Don't wait around Kiwis - that's the friendly warning from the World Masters Games boss.

Registrations for the Masters Games, to be held in New Zealand for the first time next year, open today and the event's chief executive Jennah Wootten says Kiwi competitors aiming to enter cannot afford to be tardy.

"Competitors can sign up from today at," said Wootten.

"We expect more than 12,000 competitors to come from overseas and we want at least that number of Kiwis to take them on.

"Many of the tens of thousands overseas athletes on our database are World Masters Games regulars who go to every edition of the Games around the world and will be keen to secure places in Auckland.

"Kiwis who are keen to have a go are advised to sign up quickly as some sports have restricted numbers due to venue availability. A few examples of these are softball, football and golf."

The Games will be held in the Auckland and Waikato areas in April next year.


The event caters for 28 sports with Wootten saying the Games are open to all masters athletes, regardless of sporting capability.

"For some people, the World Masters Games is about taking on international competition and winning gold. For others, it's more about travelling to the host country to celebrate and enjoy sport with like-minded people," she says.

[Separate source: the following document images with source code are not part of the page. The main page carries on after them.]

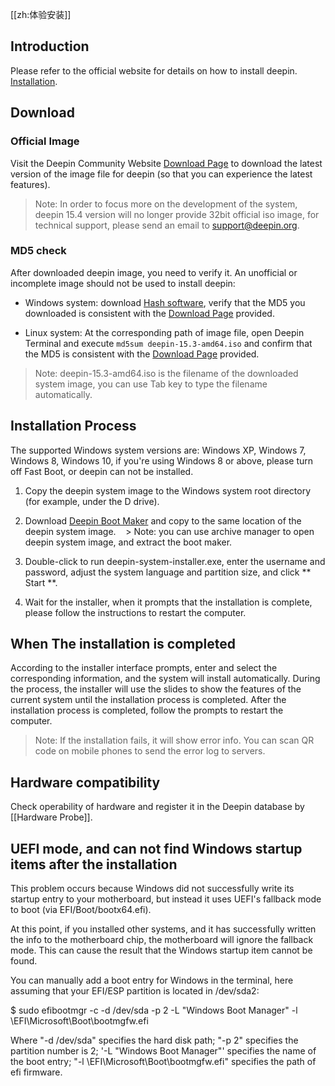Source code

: [[zh:体验安装]]
## Introduction

Please refer to the official website for details on how to install deepin. [Installation](https://www.deepin.org/en/installation/).


## Download

### Official Image

Visit the Deepin Community Website [Download Page](https://www.deepin.org/en/download/) to download the latest version of the image file for deepin (so that you can experience the latest features).


> Note: In order to focus more on the development of the system, deepin 15.4 version will no longer provide 32bit official iso image, for technical support, please send an email to support@deepin.org.


### MD5 check

After downloaded deepin image, you need to verify it. An unofficial or incomplete image should not be used to install deepin:

* Windows system: download [Hash software](http://soft.hao123.com/soft/appid/25574.html), verify that the MD5 you downloaded is consistent with the [Download Page](https://www.deepin.org/en/download/) provided.

* Linux system: At the corresponding path of image file, open Deepin Terminal and execute `md5sum deepin-15.3-amd64.iso` and confirm that the MD5 is consistent with the [Download Page](https://www.deepin.org/en/download/) provided.

> Note: deepin-15.3-amd64.iso is the filename of the downloaded system image, you can use Tab key to type the filename automatically.



## Installation Process

The supported Windows system versions are: Windows XP, Windows 7, Windows 8, Windows 10, if you're using Windows 8 or above, please turn off Fast Boot, or deepin can not be installed.

1. Copy the deepin system image to the Windows system root directory (for example, under the D drive).
2. Download [Deepin Boot Maker](http://cdimage.deepin.com/applications/deepin-boot-maker/windows/deepin-system-installer.exe) and copy to the same location of the deepin system image.
 
 > Note: you can use archive manager to open deepin system image, and extract the boot maker.

3. Double-click to run deepin-system-installer.exe, enter the username and password, adjust the system language and partition size, and click ** Start **.
4. Wait for the installer, when it prompts that the installation is complete, please follow the instructions to restart the computer.


## When The installation is completed

According to the installer interface prompts, enter and select the corresponding information, and the system will install automatically. During the process, the installer will use the slides to show the features of the current system until the installation process is completed. After the installation process is completed, follow the prompts to restart the computer.

> Note: If the installation fails, it will show error info. You can scan QR code on mobile phones to send the error log to servers.

## Hardware compatibility
Check operability of hardware and register it in the Deepin database by [[Hardware Probe]].

## UEFI mode, and can not find Windows startup items after the installation 

This problem occurs because Windows did not successfully write its startup entry to your motherboard, but instead it uses UEFI's fallback mode to boot (via EFI/Boot/bootx64.efi).

At this point, if you installed other systems, and it has successfully written the info to the motherboard chip, the motherboard will ignore the fallback mode. This can cause the result that the Windows startup item cannot be found.

You can manually add a boot entry for Windows in the terminal, here assuming that your EFI/ESP partition is located in /dev/sda2:

$ sudo efibootmgr -c -d /dev/sda -p 2 -L "Windows Boot Manager" -l \\EFI\\Microsoft\\Boot\\bootmgfw.efi

Where "-d /dev/sda" specifies the hard disk path; "-p 2" specifies the partition number is 2; '-L "Windows Boot Manager"' specifies the name of the boot entry; "-l \\EFI\Microsoft\\Boot\\bootmgfw.efi" specifies the path of efi firmware.
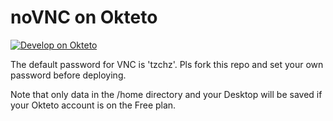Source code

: # noVNC on Okteto
[![Develop on Okteto](https://okteto.com/develop-okteto.svg)](https://cloud.okteto.com/deploy?repository=https://github.com/314257smcag2/VPSMG2)

The default password for VNC is 'tzchz'. Pls fork this repo and set your own password before deploying.

Note that only data in the /home directory and your Desktop will be saved if your Okteto account is on the Free plan.
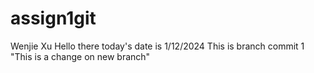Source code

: # assign1git
Wenjie Xu
Hello there today's date is 1/12/2024
This is branch commit 1
"This is a change on new branch"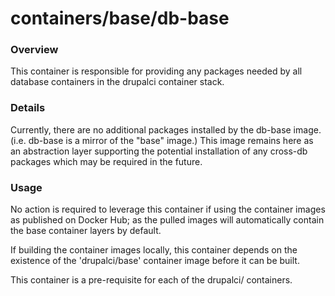 containers/base/db-base
====

### Overview

This container is responsible for providing any packages needed by all
database containers in the drupalci container stack.

### Details

Currently, there are no additional packages installed by the db-base image.
(i.e. db-base is a mirror of the "base" image.)  This image remains here as
an abstraction layer supporting the potential installation of any cross-db
packages which may be required in the future.

### Usage

No action is required to leverage this container if using the container images
as published on Docker Hub; as the pulled images will automatically contain the
base container layers by default.

If building the container images locally, this container depends on the
existence of the 'drupalci/base' container image before it can be built.

This container is a pre-requisite for each of the drupalci/<database> containers.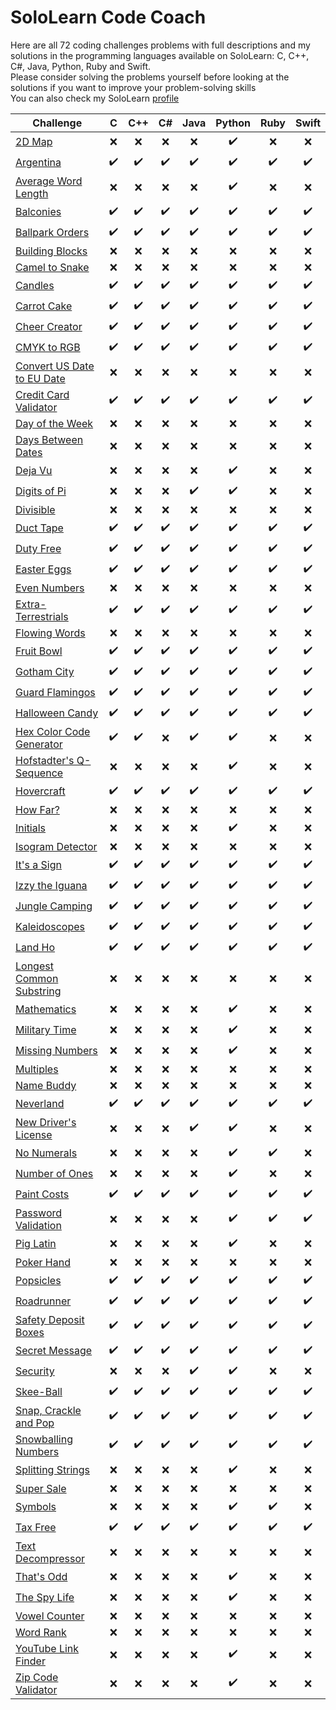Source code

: # SoloLearn Code Coach

Here are all 72 coding challenges problems with full descriptions and my solutions in the programming languages available on SoloLearn: C, C++, C#, Java, Python, Ruby and Swift.  
Please consider solving the problems yourself before looking at the solutions if you want to improve your problem-solving skills  
You can also check my SoloLearn [profile](https://www.sololearn.com/profile/17500820)

Challenge | C   | C++ | C#  | Java | Python | Ruby | Swift |
---|:---:|:---:|:---:|:---:|:---:|:---:|:---:
[2D Map](<Code Coach/2D Map>)|❌|❌|❌|❌|✔️|❌|❌
[Argentina](<Code Coach/Argentina>)|✔️|✔️|✔️|✔️|✔️|✔️|✔️
[Average Word Length](<Code Coach/Average Word Length>)|❌|❌|❌|❌|✔️|❌|❌
[Balconies](<Code Coach/Balconies>)|✔️|✔️|✔️|✔️|✔️|✔️|✔️
[Ballpark Orders](<Code Coach/Ballpark Orders>)|✔️|✔️|✔️|✔️|✔️|✔️|✔️
[Building Blocks](<Code Coach/Building Blocks>)|❌|❌|❌|❌|❌|❌|❌
[Camel to Snake](<Code Coach/Camel to Snake>)|❌|❌|❌|❌|❌|❌|❌
[Candles](<Code Coach/Candles>)|✔️|✔️|✔️|✔️|✔️|✔️|✔️
[Carrot Cake](<Code Coach/Carrot Cake>)|✔️|✔️|✔️|✔️|✔️|✔️|✔️
[Cheer Creator](<Code Coach/Cheer Creator>)|✔️|✔️|✔️|✔️|✔️|✔️|✔️
[CMYK to RGB](<Code Coach/CMYK to RGB>)|✔️|✔️|✔️|✔️|✔️|✔️|✔️
[Convert US Date to EU Date](<Code Coach/Convert US Date to EU Date>)|❌|❌|❌|❌|❌|❌|❌
[Credit Card Validator](<Code Coach/Credit Card Validator>)|✔️|✔️|✔️|✔️|✔️|✔️|✔️
[Day of the Week](<Code Coach/Day of the Week>)|❌|❌|❌|❌|❌|❌|❌
[Days Between Dates](<Code Coach/Days Between Dates>)|❌|❌|❌|❌|❌|❌|❌
[Deja Vu](<Code Coach/Deja Vu>)|❌|❌|❌|❌|✔️|❌|❌
[Digits of Pi](<Code Coach/Digits of Pi>)|❌|❌|❌|✔️|✔️|❌|❌
[Divisible](<Code Coach/Divisible>)|❌|❌|❌|❌|❌|❌|❌
[Duct Tape](<Code Coach/Duct Tape>)|✔️|✔️|✔️|✔️|✔️|✔️|✔️
[Duty Free](<Code Coach/Duty Free>)|✔️|✔️|✔️|✔️|✔️|✔️|✔️
[Easter Eggs](<Code Coach/Easter Eggs>)|✔️|✔️|✔️|✔️|✔️|✔️|✔️
[Even Numbers](<Code Coach/Even Numbers>)|❌|❌|❌|❌|❌|❌|❌
[Extra-Terrestrials](<Code Coach/Extra-Terrestrials>)|✔️|✔️|✔️|✔️|✔️|✔️|✔️
[Flowing Words](<Code Coach/Flowing Words>)|❌|❌|❌|❌|❌|❌|❌
[Fruit Bowl](<Code Coach/Fruit Bowl>)|✔️|✔️|✔️|✔️|✔️|✔️|✔️
[Gotham City](<Code Coach/Gotham City>)|✔️|✔️|✔️|✔️|✔️|✔️|✔️
[Guard Flamingos](<Code Coach/Guard Flamingos>)|✔️|✔️|✔️|✔️|✔️|✔️|✔️
[Halloween Candy](<Code Coach/Halloween Candy>)|✔️|✔️|✔️|✔️|✔️|✔️|✔️
[Hex Color Code Generator](<Code Coach/Hex Color Code Generator>)|✔️|✔️|❌|✔️|✔️|❌|❌
[Hofstadter's Q-Sequence](<Code Coach/Hofstadter's Q-Sequence>)|❌|❌|❌|❌|✔️|❌|❌
[Hovercraft](<Code Coach/Hovercraft>)|✔️|✔️|✔️|✔️|✔️|✔️|✔️
[How Far?](<Code Coach/How Far>)|❌|❌|❌|❌|❌|❌|❌
[Initials](<Code Coach/Initials>)|❌|❌|❌|❌|✔️|❌|❌
[Isogram Detector](<Code Coach/Isogram Detector>)|❌|❌|❌|❌|❌|❌|❌
[It's a Sign](<Code Coach/It's a Sign>)|✔️|✔️|✔️|✔️|✔️|✔️|✔️
[Izzy the Iguana](<Code Coach/Izzy the Iguana>)|✔️|✔️|✔️|✔️|✔️|✔️|✔️
[Jungle Camping](<Code Coach/Jungle Camping>)|✔️|✔️|✔️|✔️|✔️|✔️|✔️
[Kaleidoscopes](<Code Coach/Kaleidoscopes>)|✔️|✔️|✔️|✔️|✔️|✔️|✔️
[Land Ho](<Code Coach/Land Ho>)|✔️|✔️|✔️|✔️|✔️|✔️|✔️
[Longest Common Substring](<Code Coach/Longest Common Substring>)|❌|❌|❌|❌|❌|❌|❌
[Mathematics](<Code Coach/Mathematics>)|❌|❌|❌|❌|✔️|❌|❌
[Military Time](<Code Coach/Military Time>)|❌|❌|❌|❌|✔️|❌|❌
[Missing Numbers](<Code Coach/Missing Numbers>)|❌|❌|❌|❌|✔️|❌|❌
[Multiples](<Code Coach/Multiples>)|❌|❌|❌|❌|❌|❌|❌
[Name Buddy](<Code Coach/Name Buddy>)|❌|❌|❌|❌|❌|❌|❌
[Neverland](<Code Coach/Neverland>)|✔️|✔️|✔️|✔️|✔️|✔️|✔️
[New Driver's License](<Code Coach/New Driver's License>)|❌|❌|❌|✔️|✔️|❌|❌
[No Numerals](<Code Coach/No Numerals>)|❌|❌|❌|❌|✔️|✔️|❌
[Number of Ones](<Code Coach/Number of Ones>)|❌|❌|❌|❌|✔️|❌|❌
[Paint Costs](<Code Coach/Paint Costs>)|✔️|✔️|✔️|✔️|✔️|✔️|✔️
[Password Validation](<Code Coach/Password Validation>)|❌|❌|❌|❌|✔️|✔️|✔️
[Pig Latin](<Code Coach/Pig Latin>)|❌|❌|❌|❌|✔️|❌|❌
[Poker Hand](<Code Coach/Poker Hand>)|❌|❌|❌|❌|❌|❌|❌
[Popsicles](<Code Coach/Popsicles>)|✔️|✔️|✔️|✔️|✔️|✔️|✔️
[Roadrunner](<Code Coach/Roadrunner>)|✔️|✔️|✔️|✔️|✔️|✔️|✔️
[Safety Deposit Boxes](<Code Coach/Safety Deposit Boxes>)|✔️|✔️|✔️|✔️|✔️|✔️|✔️
[Secret Message](<Code Coach/Secret Messag>)|✔️|✔️|✔️|✔️|✔️|✔️|✔️
[Security](<Code Coach/Security>)|❌|❌|❌|✔️|✔️|❌|❌
[Skee-Ball](<Code Coach/Skee-Ball>)|✔️|✔️|✔️|✔️|✔️|✔️|✔️
[Snap, Crackle and Pop](<Code Coach/Snap, Crackle and Pop>)|✔️|✔️|✔️|✔️|✔️|✔️|✔️
[Snowballing Numbers](<Code Coach/Snowballing Numbers>)|✔️|✔️|✔️|✔️|✔️|✔️|✔️
[Splitting Strings](<Code Coach/Splitting Strings>)|❌|❌|❌|❌|✔️|❌|❌
[Super Sale](<Code Coach/Super Sale>)|❌|❌|❌|❌|❌|❌|❌
[Symbols](<Code Coach/Symbols>)|❌|❌|❌|❌|✔️|✔️|❌
[Tax Free](<Code Coach/Tax Free>)|✔️|✔️|✔️|✔️|✔️|✔️|✔️
[Text Decompressor](<Code Coach/Text Decompressor>)|❌|❌|❌|❌|❌|❌|❌
[That's Odd](<Code Coach/That's Odd>)|❌|❌|❌|❌|✔️|❌|❌
[The Spy Life](<Code Coach/The Spy Life>)|❌|❌|❌|❌|✔️|❌|❌
[Vowel Counter](<Code Coach/Vowel Counter>)|❌|❌|❌|❌|❌|❌|❌
[Word Rank](<Code Coach/Word Rank>)|❌|❌|❌|❌|❌|❌|❌
[YouTube Link Finder](<Code Coach/YouTube Link Finder>)|❌|❌|❌|❌|✔️|❌|❌
[Zip Code Validator](<Code Coach/Zip Code Validator>)|❌|❌|❌|❌|✔️|❌|❌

"Participants typically range from masters sporting greats, former Olympic, Paralympic and Commonwealth Games medal winners, to amateur athletes and teams who are together because they enjoy sport and want to have fun," she says.

"In addition to 12,000 plus New Zealanders, we are expecting more than 12,000 international competitors, with half of those coming from Australia. Even though competitors don't represent their country, there tends to be a great deal of patriotism involved.

"We hope Kiwis will embrace the Games so that visiting athletes feel our warm welcome but also our competitive spirit."

The World Masters Games were founded in 1985 with the first held in Toronto, Canada. The last two Games were held in Sydney in 2009 and Torino in 2013.

The New Zealand event features 28 sports and 45 disciplines with competition scheduled to take place over 10 consecutive days from April 21-30.

The entry age is different for each sport, ranging from 25 plus in swimming to 40 for dragon boat (a canoe discipline). Competitors generally compete in their own age group.